Galef will introduce legislation at the beginning of the Assembly’s 2013 session that will disallow use of fracking waste byproducts, which could harm the environment. On Monday, Dec. 10, the Westchester County Legislature unanimously passed legislation introduced by Legislator Catherine Borgia that would ban the use of these harmful byproducts on county roads and keep them out of wastewater treatment plants as well.
“I am so pleased the County Legislature has come together as a bipartisan unit to pass this important legislation,” Borgia asserted. “While the Marcellus Shale is not geographically contiguous with Westchester County, gas companies have to go further and further to find ways to dispose of fracking waste. We all want to ensure the safety of our residents as well as the continued fertility of our land and our clean water. I applaud Assemblywoman Galef’s efforts to extend these important safeguards statewide, which we have passed for Westchester County,” she said.

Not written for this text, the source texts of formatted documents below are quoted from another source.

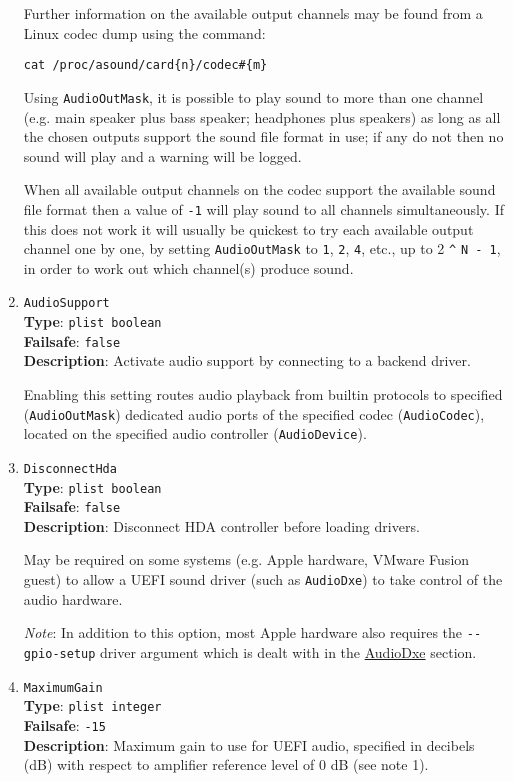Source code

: \documentclass[]{article}
\begin{document}
\begin{enumerate}
  Further information on the available output channels may be found from a Linux codec dump using the command:
  
  \texttt{cat /proc/asound/card\{n\}/codec\#\{m\}}
  
  Using \texttt{AudioOutMask}, it is possible to play sound to more than one channel (e.g. main speaker plus bass speaker;
  headphones plus speakers) as long as all the chosen outputs support the sound file format in use; if any do not then no
  sound will play and a warning will be logged.

  When all available output channels on the codec support the available sound file format then a value
  of \texttt{-1} will play sound to all channels simultaneously. If this does not work it will usually be quickest
  to try each available output channel one by one, by setting \texttt{AudioOutMask} to \texttt{1}, \texttt{2},
  \texttt{4}, etc., up to 2 \texttt{\^{}} \texttt{N - 1}, in order to work out which channel(s) produce sound.

  \item
  \texttt{AudioSupport}\\
  \textbf{Type}: \texttt{plist\ boolean}\\
  \textbf{Failsafe}: \texttt{false}\\
  \textbf{Description}: Activate audio support by connecting to a backend driver.

  Enabling this setting routes audio playback from builtin protocols to specified
  (\texttt{AudioOutMask}) dedicated audio ports of the specified codec (\texttt{AudioCodec}),
  located on the specified audio controller (\texttt{AudioDevice}).

  \item
  \texttt{DisconnectHda}\\
  \textbf{Type}: \texttt{plist\ boolean}\\
  \textbf{Failsafe}: \texttt{false}\\
  \textbf{Description}: Disconnect HDA controller before loading drivers.

  May be required on some systems (e.g. Apple hardware, VMware Fusion guest) to allow
  a UEFI sound driver (such as \texttt{AudioDxe}) to take control of the audio hardware.

  \emph{Note}: In addition to this option, most Apple hardware also requires the
  \texttt{-{}-gpio-setup} driver argument which is dealt with in the
  \hyperref[uefiaudio]{AudioDxe} section.

  \item
  \texttt{MaximumGain}\\
  \textbf{Type}: \texttt{plist\ integer}\\
  \textbf{Failsafe}: \texttt{-15}\\
  \textbf{Description}: Maximum gain to use for UEFI audio, specified in decibels (dB) with respect to amplifier
  reference level of 0 dB (see note 1).


\end{enumerate}
\end{document}
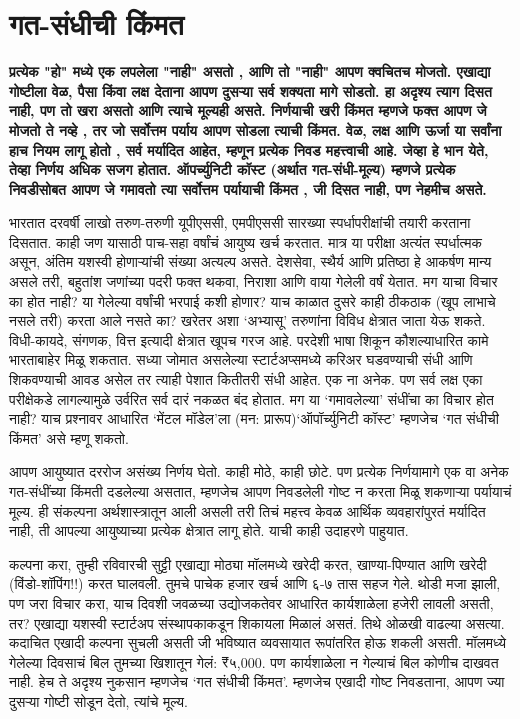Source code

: \chapter{गत-संधीची किंमत}

\textcolor{blue!60!black}{\textbf{प्रत्येक "हो" मध्ये एक लपलेला "नाही" असतो , आणि तो "नाही" आपण क्वचितच मोजतो. एखाद्या गोष्टीला वेळ, पैसा किंवा लक्ष देताना आपण दुसऱ्या सर्व शक्यता मागे सोडतो. हा अदृश्य त्याग दिसत नाही, पण तो खरा असतो आणि त्याचे मूल्यही असते. निर्णयाची खरी किंमत म्हणजे फक्त आपण जे मोजतो ते नव्हे , तर जो सर्वोत्तम पर्याय आपण सोडला त्याची किंमत. वेळ, लक्ष आणि ऊर्जा या सर्वांना हाच नियम लागू होतो , सर्व मर्यादित आहेत, म्हणून प्रत्येक निवड महत्त्वाची आहे. जेव्हा हे भान येते, तेव्हा निर्णय अधिक सजग होतात. ऑपर्च्युनिटी कॉस्ट (अर्थात गत-संधी-मूल्य) म्हणजे प्रत्येक निवडीसोबत आपण जे गमावतो त्या सर्वोत्तम पर्यायाची किंमत , जी दिसत नाही, पण नेहमीच असते.}}

भारतात दरवर्षी लाखो तरुण-तरुणी यूपीएससी, एमपीएससी सारख्या स्पर्धापरीक्षांची तयारी करताना दिसतात. काही जण यासाठी पाच-सहा वर्षांचं आयुष्य खर्च करतात. मात्र या परीक्षा अत्यंत स्पर्धात्मक असून, अंतिम यशस्वी होणाऱ्यांची संख्या अत्यल्प असते. देशसेवा, स्थैर्य आणि प्रतिष्ठा हे आकर्षण मान्य असले तरी, बहुतांश जणांच्या पदरी फक्त थकवा, निराशा आणि वाया गेलेली वर्षं येतात. मग याचा विचार का होत नाही? या गेलेल्या वर्षांची भरपाई कशी होणार? याच काळात दुसरे काही ठीकठाक (खूप लाभाचे नसले तरी) करता आले नसते का? खरेतर अशा ‘अभ्यासू’ तरुणांना विविध क्षेत्रात जाता येऊ शकते. विधी-कायदे, संगणक, वित्त इत्यादी क्षेत्रात खूपच गरज आहे. परदेशी भाषा शिकून कौशल्याधारित कामे भारताबाहेर मिळू शकतात.  सध्या जोमात असलेल्या स्टार्टअप्समध्ये करिअर घडवण्याची संधी आणि शिकवण्याची आवड असेल तर त्याही पेशात कितीतरी संधी आहेत.  एक ना अनेक. पण सर्व लक्ष एका परीक्षेकडे लागल्यामुळे उर्वरित सर्व दारं नकळत बंद होतात. मग या ‘गमावलेल्या’ संधींचा का विचार होत नाही? याच प्रश्नावर आधारित ‘मेंटल मॉडेल’ला (मन: प्रारूप)‘ऑपॉर्च्युनिटी कॉस्ट’ म्हणजेच ‘गत संधीची किंमत’ असे म्हणू शकतो. 

आपण आयुष्यात दररोज असंख्य निर्णय घेतो. काही मोठे, काही छोटे. पण प्रत्येक निर्णयामागे एक वा अनेक गत-संधींच्या किंमती दडलेल्या असतात, म्हणजेच आपण निवडलेली गोष्ट न करता मिळू शकणाऱ्या पर्यायाचं मूल्य. ही संकल्पना अर्थशास्त्रातून आली असली तरी तिचं महत्त्व केवळ आर्थिक व्यवहारांपुरतं मर्यादित नाही, ती आपल्या आयुष्याच्या प्रत्येक क्षेत्रात लागू होते. याची काही उदाहरणे पाहुयात.

कल्पना करा, तुम्ही रविवारची सुट्टी एखाद्या मोठ्या मॉलमध्ये खरेदी करत, खाण्या-पिण्यात आणि खरेदी (विंडो-शॉपिंग!!) करत घालवली. तुमचे पाचेक हजार खर्च आणि ६-७ तास सहज गेले. थोडी मजा झाली, पण जरा विचार करा, याच दिवशी जवळच्या उद्योजकतेवर आधारित कार्यशाळेला हजेरी लावली असती, तर? एखाद्या यशस्वी स्टार्टअप संस्थापकाकडून शिकायला मिळालं असतं. तिथे ओळखी वाढल्या असत्या. कदाचित एखादी कल्पना सुचली असती जी भविष्यात व्यवसायात रूपांतरित होऊ शकली असती. मॉलमध्ये गेलेल्या दिवसाचं बिल तुमच्या खिशातून गेलं: ₹५,000. पण कार्यशाळेला न गेल्याचं बिल कोणीच दाखवत नाही. हेच ते अदृश्य नुकसान म्हणजेच ‘गत संधीची किंमत’. म्हणजेच  एखादी गोष्ट निवडताना, आपण ज्या दुसऱ्या गोष्टी सोडून देतो, त्यांचे मूल्य.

“Whether or not high-volume horizontal hydro-fracking is permitted in New York state, the disposal of highly contaminated and radioactive gas-drilling wastewater, drill cuttings and sludge is an immediate public health threat for all New Yorkers. Waste from existing vertical gas wells in New York as well as fracking operations in Pennsylvania is being spread on New York roads and being accepted by New York landfills and water treatment plants,” said Patti Wood, executive director of Grassroots Environmental Education, a New York-based environmental health nonprofit. “With lax oversight from the state and an absence of federal regulations, local governments are filling the void and stepping in to protect their citizens from harmful exposures. We strongly commend the Westchester County Board of Legislators for unanimously passing legislation that will prohibit the sale, disposal or use of waste from hydro-fracking operations in this county. Assemblywoman Galef should be commended for proposing legislation that would ban gas drilling waste from being used on any state roads.”
“I thank the environmental groups for bringing this important issue to the county, and for Legislator Borgia for coming to me,” said Galef. “Working cooperatively is the best way for us to ensure clean water and clean air. Today [Dec. 12] is the first day of a 30-day extension to the comment period when people may once again submit their comments on hydro-fracking to the DEC. I urge everyone in New York to submit comments, especially those who have specific information on health impacts, that could be helpful as the DEC continues to evaluate the consequences of hydro-fracking for New York state.”
“We should not risk our residents’ health and safety by risking contact with these hazardous, poisonous, dangerous materials,” said Assemblyman Thomas Abinanti.
Member of Assembly Amy Paulin said, “I am pleased to co-sponsor Assemblywoman Galef’s legislation to make sure we take the steps needed statewide to protect human health from these fracking byproducts.”
Last year, the Assembly passed a moratorium calling for an extension on the period to decide if hydro-fracking should be legal in New York state to allow more time for studying the impacts. While this effort did not pass the Senate, the governor recently issued orders calling for a health study, which the Assembly had also called for earlier this year, before the DEC could complete its recommendation.